Aim of the exercise
Go through the records and write each one out again exactly.
______________________________
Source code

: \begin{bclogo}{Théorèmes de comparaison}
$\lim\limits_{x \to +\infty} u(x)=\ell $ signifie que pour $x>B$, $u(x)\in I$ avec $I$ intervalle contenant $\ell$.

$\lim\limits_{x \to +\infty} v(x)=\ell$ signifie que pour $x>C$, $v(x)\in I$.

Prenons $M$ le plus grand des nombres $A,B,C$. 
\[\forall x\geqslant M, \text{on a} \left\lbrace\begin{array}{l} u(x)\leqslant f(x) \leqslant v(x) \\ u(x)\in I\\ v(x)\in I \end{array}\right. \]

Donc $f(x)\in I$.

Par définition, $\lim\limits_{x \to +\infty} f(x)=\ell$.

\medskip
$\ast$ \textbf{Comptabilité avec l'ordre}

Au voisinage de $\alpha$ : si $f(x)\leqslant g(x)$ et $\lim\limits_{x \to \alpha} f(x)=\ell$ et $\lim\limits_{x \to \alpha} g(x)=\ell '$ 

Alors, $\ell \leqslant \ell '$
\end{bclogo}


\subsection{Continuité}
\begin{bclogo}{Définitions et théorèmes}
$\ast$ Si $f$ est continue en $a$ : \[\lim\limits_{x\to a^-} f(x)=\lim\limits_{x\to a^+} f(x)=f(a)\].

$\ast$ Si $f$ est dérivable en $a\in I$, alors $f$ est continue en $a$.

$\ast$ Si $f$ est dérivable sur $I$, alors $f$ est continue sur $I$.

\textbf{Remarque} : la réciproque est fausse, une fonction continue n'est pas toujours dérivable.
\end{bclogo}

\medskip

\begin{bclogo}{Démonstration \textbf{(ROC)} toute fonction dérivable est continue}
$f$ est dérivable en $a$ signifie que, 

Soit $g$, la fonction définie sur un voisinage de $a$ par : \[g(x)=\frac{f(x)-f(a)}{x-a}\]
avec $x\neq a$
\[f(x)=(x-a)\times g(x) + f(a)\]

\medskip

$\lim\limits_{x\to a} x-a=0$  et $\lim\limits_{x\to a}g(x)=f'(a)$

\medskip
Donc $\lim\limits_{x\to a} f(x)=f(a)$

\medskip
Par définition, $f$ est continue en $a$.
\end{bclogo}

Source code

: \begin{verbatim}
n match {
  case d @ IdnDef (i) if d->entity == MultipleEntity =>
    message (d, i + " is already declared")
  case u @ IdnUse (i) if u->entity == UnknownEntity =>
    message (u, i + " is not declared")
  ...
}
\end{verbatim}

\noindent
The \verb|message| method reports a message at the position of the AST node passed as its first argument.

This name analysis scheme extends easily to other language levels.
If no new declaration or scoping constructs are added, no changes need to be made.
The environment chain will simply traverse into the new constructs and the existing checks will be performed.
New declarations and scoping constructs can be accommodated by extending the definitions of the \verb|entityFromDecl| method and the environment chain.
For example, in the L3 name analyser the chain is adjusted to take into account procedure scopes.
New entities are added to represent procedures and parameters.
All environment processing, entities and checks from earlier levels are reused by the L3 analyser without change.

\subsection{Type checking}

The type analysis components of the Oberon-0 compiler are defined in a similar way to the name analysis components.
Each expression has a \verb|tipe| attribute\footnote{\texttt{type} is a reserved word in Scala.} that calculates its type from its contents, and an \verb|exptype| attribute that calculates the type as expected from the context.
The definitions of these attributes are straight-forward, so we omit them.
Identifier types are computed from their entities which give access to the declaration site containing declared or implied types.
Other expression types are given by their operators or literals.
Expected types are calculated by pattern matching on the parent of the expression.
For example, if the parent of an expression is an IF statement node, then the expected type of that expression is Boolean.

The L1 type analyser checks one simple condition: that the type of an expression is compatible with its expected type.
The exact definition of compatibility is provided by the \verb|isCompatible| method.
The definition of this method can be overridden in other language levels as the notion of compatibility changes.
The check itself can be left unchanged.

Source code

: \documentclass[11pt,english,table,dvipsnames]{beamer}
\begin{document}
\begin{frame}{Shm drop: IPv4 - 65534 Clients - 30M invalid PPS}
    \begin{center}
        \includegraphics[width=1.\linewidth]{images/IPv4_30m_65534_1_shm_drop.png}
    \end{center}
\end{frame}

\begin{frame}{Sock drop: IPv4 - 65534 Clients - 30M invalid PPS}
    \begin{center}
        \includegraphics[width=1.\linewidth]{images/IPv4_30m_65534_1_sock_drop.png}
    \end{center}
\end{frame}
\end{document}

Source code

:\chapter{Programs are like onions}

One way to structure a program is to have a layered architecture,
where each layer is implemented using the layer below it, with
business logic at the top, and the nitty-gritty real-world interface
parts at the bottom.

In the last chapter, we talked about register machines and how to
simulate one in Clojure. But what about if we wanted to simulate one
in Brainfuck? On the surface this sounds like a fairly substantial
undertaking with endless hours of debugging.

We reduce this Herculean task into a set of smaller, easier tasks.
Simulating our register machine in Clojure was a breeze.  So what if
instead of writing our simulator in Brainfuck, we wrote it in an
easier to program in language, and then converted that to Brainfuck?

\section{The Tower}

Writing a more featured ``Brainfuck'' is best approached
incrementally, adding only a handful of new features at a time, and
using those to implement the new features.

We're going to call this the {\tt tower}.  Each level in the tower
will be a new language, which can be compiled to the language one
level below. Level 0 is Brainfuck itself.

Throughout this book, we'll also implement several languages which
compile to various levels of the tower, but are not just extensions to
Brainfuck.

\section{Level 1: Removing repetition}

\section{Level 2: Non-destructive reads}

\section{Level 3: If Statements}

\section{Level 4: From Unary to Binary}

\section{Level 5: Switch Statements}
______________________________
Problem solution
Source code

: \begin{bclogo}{Théorèmes de comparaison}
$\lim\limits_{x \to +\infty} u(x)=\ell $ signifie que pour $x>B$, $u(x)\in I$ avec $I$ intervalle contenant $\ell$.

$\lim\limits_{x \to +\infty} v(x)=\ell$ signifie que pour $x>C$, $v(x)\in I$.

Prenons $M$ le plus grand des nombres $A,B,C$. 
\[\forall x\geqslant M, \text{on a} \left\lbrace\begin{array}{l} u(x)\leqslant f(x) \leqslant v(x) \\ u(x)\in I\\ v(x)\in I \end{array}\right. \]

Donc $f(x)\in I$.

Par définition, $\lim\limits_{x \to +\infty} f(x)=\ell$.

\medskip
$\ast$ \textbf{Comptabilité avec l'ordre}

Au voisinage de $\alpha$ : si $f(x)\leqslant g(x)$ et $\lim\limits_{x \to \alpha} f(x)=\ell$ et $\lim\limits_{x \to \alpha} g(x)=\ell '$ 

Alors, $\ell \leqslant \ell '$
\end{bclogo}


\subsection{Continuité}
\begin{bclogo}{Définitions et théorèmes}
$\ast$ Si $f$ est continue en $a$ : \[\lim\limits_{x\to a^-} f(x)=\lim\limits_{x\to a^+} f(x)=f(a)\].

$\ast$ Si $f$ est dérivable en $a\in I$, alors $f$ est continue en $a$.

$\ast$ Si $f$ est dérivable sur $I$, alors $f$ est continue sur $I$.

\textbf{Remarque} : la réciproque est fausse, une fonction continue n'est pas toujours dérivable.
\end{bclogo}

\medskip

\begin{bclogo}{Démonstration \textbf{(ROC)} toute fonction dérivable est continue}
$f$ est dérivable en $a$ signifie que, 

Soit $g$, la fonction définie sur un voisinage de $a$ par : \[g(x)=\frac{f(x)-f(a)}{x-a}\]
avec $x\neq a$
\[f(x)=(x-a)\times g(x) + f(a)\]

\medskip

$\lim\limits_{x\to a} x-a=0$  et $\lim\limits_{x\to a}g(x)=f'(a)$

\medskip
Donc $\lim\limits_{x\to a} f(x)=f(a)$

\medskip
Par définition, $f$ est continue en $a$.
\end{bclogo}

Source code

: \begin{verbatim}
n match {
  case d @ IdnDef (i) if d->entity == MultipleEntity =>
    message (d, i + " is already declared")
  case u @ IdnUse (i) if u->entity == UnknownEntity =>
    message (u, i + " is not declared")
  ...
}
\end{verbatim}

\noindent
The \verb|message| method reports a message at the position of the AST node passed as its first argument.

This name analysis scheme extends easily to other language levels.
If no new declaration or scoping constructs are added, no changes need to be made.
The environment chain will simply traverse into the new constructs and the existing checks will be performed.
New declarations and scoping constructs can be accommodated by extending the definitions of the \verb|entityFromDecl| method and the environment chain.
For example, in the L3 name analyser the chain is adjusted to take into account procedure scopes.
New entities are added to represent procedures and parameters.
All environment processing, entities and checks from earlier levels are reused by the L3 analyser without change.

\subsection{Type checking}

The type analysis components of the Oberon-0 compiler are defined in a similar way to the name analysis components.
Each expression has a \verb|tipe| attribute\footnote{\texttt{type} is a reserved word in Scala.} that calculates its type from its contents, and an \verb|exptype| attribute that calculates the type as expected from the context.
The definitions of these attributes are straight-forward, so we omit them.
Identifier types are computed from their entities which give access to the declaration site containing declared or implied types.
Other expression types are given by their operators or literals.
Expected types are calculated by pattern matching on the parent of the expression.
For example, if the parent of an expression is an IF statement node, then the expected type of that expression is Boolean.

The L1 type analyser checks one simple condition: that the type of an expression is compatible with its expected type.
The exact definition of compatibility is provided by the \verb|isCompatible| method.
The definition of this method can be overridden in other language levels as the notion of compatibility changes.
The check itself can be left unchanged.

Source code

: \documentclass[11pt,english,table,dvipsnames]{beamer}
\begin{document}
\begin{frame}{Shm drop: IPv4 - 65534 Clients - 30M invalid PPS}
    \begin{center}
        \includegraphics[width=1.\linewidth]{images/IPv4_30m_65534_1_shm_drop.png}
    \end{center}
\end{frame}

\begin{frame}{Sock drop: IPv4 - 65534 Clients - 30M invalid PPS}
    \begin{center}
        \includegraphics[width=1.\linewidth]{images/IPv4_30m_65534_1_sock_drop.png}
    \end{center}
\end{frame}
\end{document}

Source code

:\chapter{Programs are like onions}

One way to structure a program is to have a layered architecture,
where each layer is implemented using the layer below it, with
business logic at the top, and the nitty-gritty real-world interface
parts at the bottom.

In the last chapter, we talked about register machines and how to
simulate one in Clojure. But what about if we wanted to simulate one
in Brainfuck? On the surface this sounds like a fairly substantial
undertaking with endless hours of debugging.

We reduce this Herculean task into a set of smaller, easier tasks.
Simulating our register machine in Clojure was a breeze.  So what if
instead of writing our simulator in Brainfuck, we wrote it in an
easier to program in language, and then converted that to Brainfuck?

\section{The Tower}

Writing a more featured ``Brainfuck'' is best approached
incrementally, adding only a handful of new features at a time, and
using those to implement the new features.

We're going to call this the {\tt tower}.  Each level in the tower
will be a new language, which can be compiled to the language one
level below. Level 0 is Brainfuck itself.

Throughout this book, we'll also implement several languages which
compile to various levels of the tower, but are not just extensions to
Brainfuck.

\section{Level 1: Removing repetition}

\section{Level 2: Non-destructive reads}

\section{Level 3: If Statements}

\section{Level 4: From Unary to Binary}

\section{Level 5: Switch Statements}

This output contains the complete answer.